Jux et al. (2003) used intestinal collagen layer (ICL), a highly purified (acellular) bioengineered type-I collagen derived from porcine submucosa, as septal occluder to replace a commercial occluder (CardioSeal) in percutaneous transcatheter closure of interventionally created atrial septal defects in lambs. A complete pathomorphological follow-up investigation including histology was carried out after 2, 4, and 12 weeks. Standard CardioSEAL implants served as a control group. After 2 weeks in vivo the devices were already covered completely by neo-endothelium. Compared with the conventional synthetic scaffold, ICL devices showed a quicker endothelialization, decreased thrombogenicity, and superior biocompatibility with no significant cellular infiltration observed in the histology of explants with ICL fabrics. After 3 months in vivo the collagen layer remained mechanically intact, but began to show the first histological signs of mild disintegration, gradual reabsorption, and remodeling. In conclusion, short-term results from preliminary in vivo experiments using a bioengineered collagen matrix as the occluder tissue scaffold showed excellent biocompatibility. This resulted in superior overall results: quicker endothelialization, decreased thrombogenicity, and decreased immunological host response. Another recent clinical application of collagen was provided by Sculean et al. (2003). They compared, clinically, the treatment of deep intrabony defects with a combination of a bovine-derived xenograft (BDX) and a bioresorbable collagen membrane to access flap surgery.

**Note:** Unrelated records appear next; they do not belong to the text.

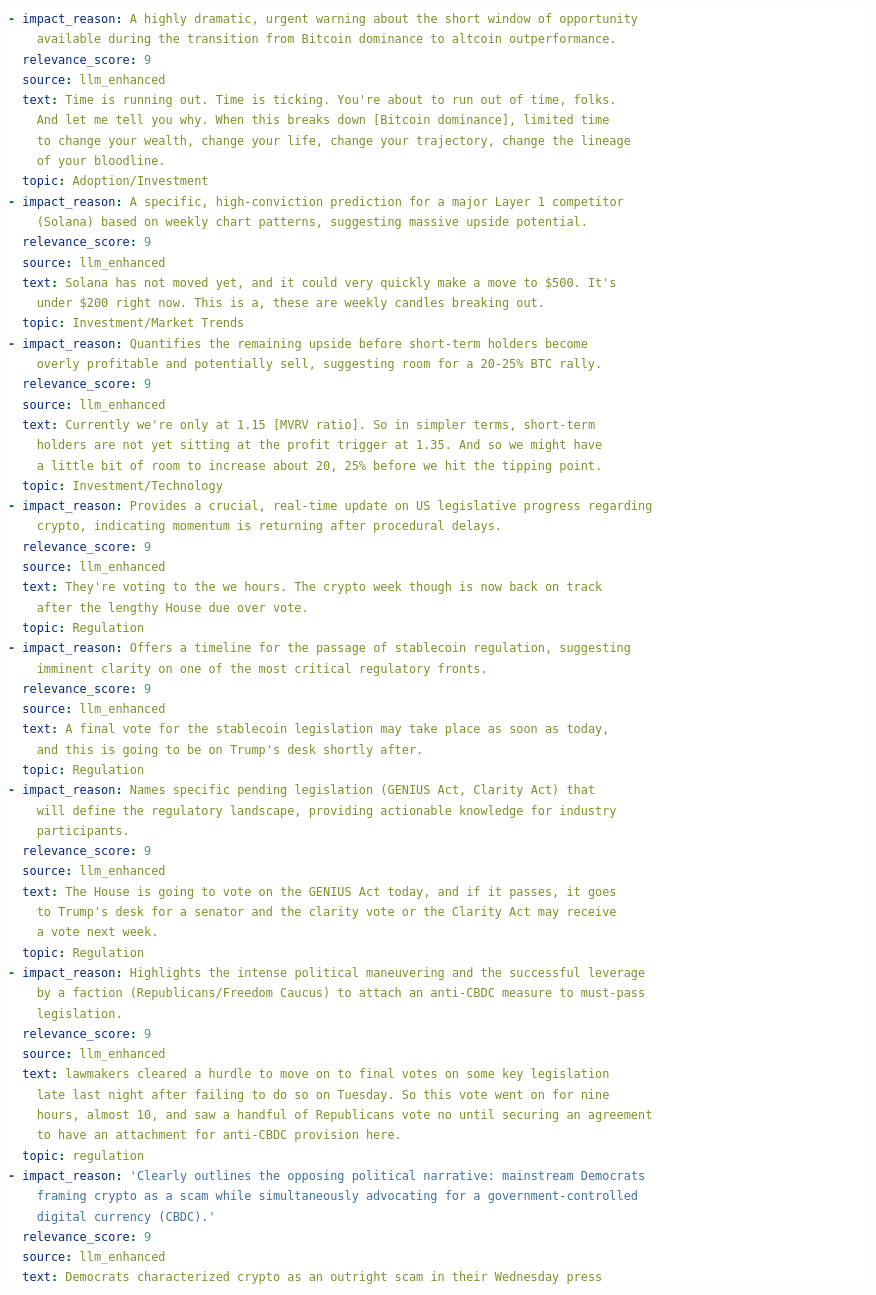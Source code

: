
 ```yaml
- impact_reason: A highly dramatic, urgent warning about the short window of opportunity
    available during the transition from Bitcoin dominance to altcoin outperformance.
  relevance_score: 9
  source: llm_enhanced
  text: Time is running out. Time is ticking. You're about to run out of time, folks.
    And let me tell you why. When this breaks down [Bitcoin dominance], limited time
    to change your wealth, change your life, change your trajectory, change the lineage
    of your bloodline.
  topic: Adoption/Investment
- impact_reason: A specific, high-conviction prediction for a major Layer 1 competitor
    (Solana) based on weekly chart patterns, suggesting massive upside potential.
  relevance_score: 9
  source: llm_enhanced
  text: Solana has not moved yet, and it could very quickly make a move to $500. It's
    under $200 right now. This is a, these are weekly candles breaking out.
  topic: Investment/Market Trends
- impact_reason: Quantifies the remaining upside before short-term holders become
    overly profitable and potentially sell, suggesting room for a 20-25% BTC rally.
  relevance_score: 9
  source: llm_enhanced
  text: Currently we're only at 1.15 [MVRV ratio]. So in simpler terms, short-term
    holders are not yet sitting at the profit trigger at 1.35. And so we might have
    a little bit of room to increase about 20, 25% before we hit the tipping point.
  topic: Investment/Technology
- impact_reason: Provides a crucial, real-time update on US legislative progress regarding
    crypto, indicating momentum is returning after procedural delays.
  relevance_score: 9
  source: llm_enhanced
  text: They're voting to the we hours. The crypto week though is now back on track
    after the lengthy House due over vote.
  topic: Regulation
- impact_reason: Offers a timeline for the passage of stablecoin regulation, suggesting
    imminent clarity on one of the most critical regulatory fronts.
  relevance_score: 9
  source: llm_enhanced
  text: A final vote for the stablecoin legislation may take place as soon as today,
    and this is going to be on Trump's desk shortly after.
  topic: Regulation
- impact_reason: Names specific pending legislation (GENIUS Act, Clarity Act) that
    will define the regulatory landscape, providing actionable knowledge for industry
    participants.
  relevance_score: 9
  source: llm_enhanced
  text: The House is going to vote on the GENIUS Act today, and if it passes, it goes
    to Trump's desk for a senator and the clarity vote or the Clarity Act may receive
    a vote next week.
  topic: Regulation
- impact_reason: Highlights the intense political maneuvering and the successful leverage
    by a faction (Republicans/Freedom Caucus) to attach an anti-CBDC measure to must-pass
    legislation.
  relevance_score: 9
  source: llm_enhanced
  text: lawmakers cleared a hurdle to move on to final votes on some key legislation
    late last night after failing to do so on Tuesday. So this vote went on for nine
    hours, almost 10, and saw a handful of Republicans vote no until securing an agreement
    to have an attachment for anti-CBDC provision here.
  topic: regulation
- impact_reason: 'Clearly outlines the opposing political narrative: mainstream Democrats
    framing crypto as a scam while simultaneously advocating for a government-controlled
    digital currency (CBDC).'
  relevance_score: 9
  source: llm_enhanced
  text: Democrats characterized crypto as an outright scam in their Wednesday press
```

Twenty-eight patients suffering from chronic periodontitis, each of whom displayed one intrabony defect, were randomly treated with BDX + collagen membrane (test) or with access flap surgery (control). Soft tissue measurements were made at baseline and at 1 year following therapy. At 1 year after therapy, the test group showed a reduction in mean probing depth (PD) from 9.2 ± 1.3 to 3.9 ± 0.7 mm and a change in mean clinical attachment level (CAL) from 10.2 ± 1.5 to 6.2 ± 0.5 mm. In the control group, the mean PD was reduced from 9.0 ± 1.2 to 5.2 ± 1.8 mm and the mean CAL changed from 10.5 ± 1.5 to 8.4 ± 2.1 mm. The test treatment resulted in statistically higher PD reductions and CAL gains than the control one. In the test group all sites (100%) gained at least 3 mm of CAL. In the control group no CAL gain occurred in four sites (29%), whereas at six sites (43%) the CAL gain was 2 mm. A CAL gain of 3 mm or more was measured in four defects (29%). From these studies, it can be concluded that at 1 year after surgery both therapies resulted in significant PD reductions and CAL gains, and treatment with BDX + collagen membrane resulted in significantly higher CAL gains than treatment with access flap surgery.
While these examples offer encouraging applications of collagen in tissue engineering, limits in its use arise from its low mechanical strength and a fast biodegradation when implanted in the human body. Thus, more research is needed to improve mechanical strength and to enhance the time of permanence in the human body.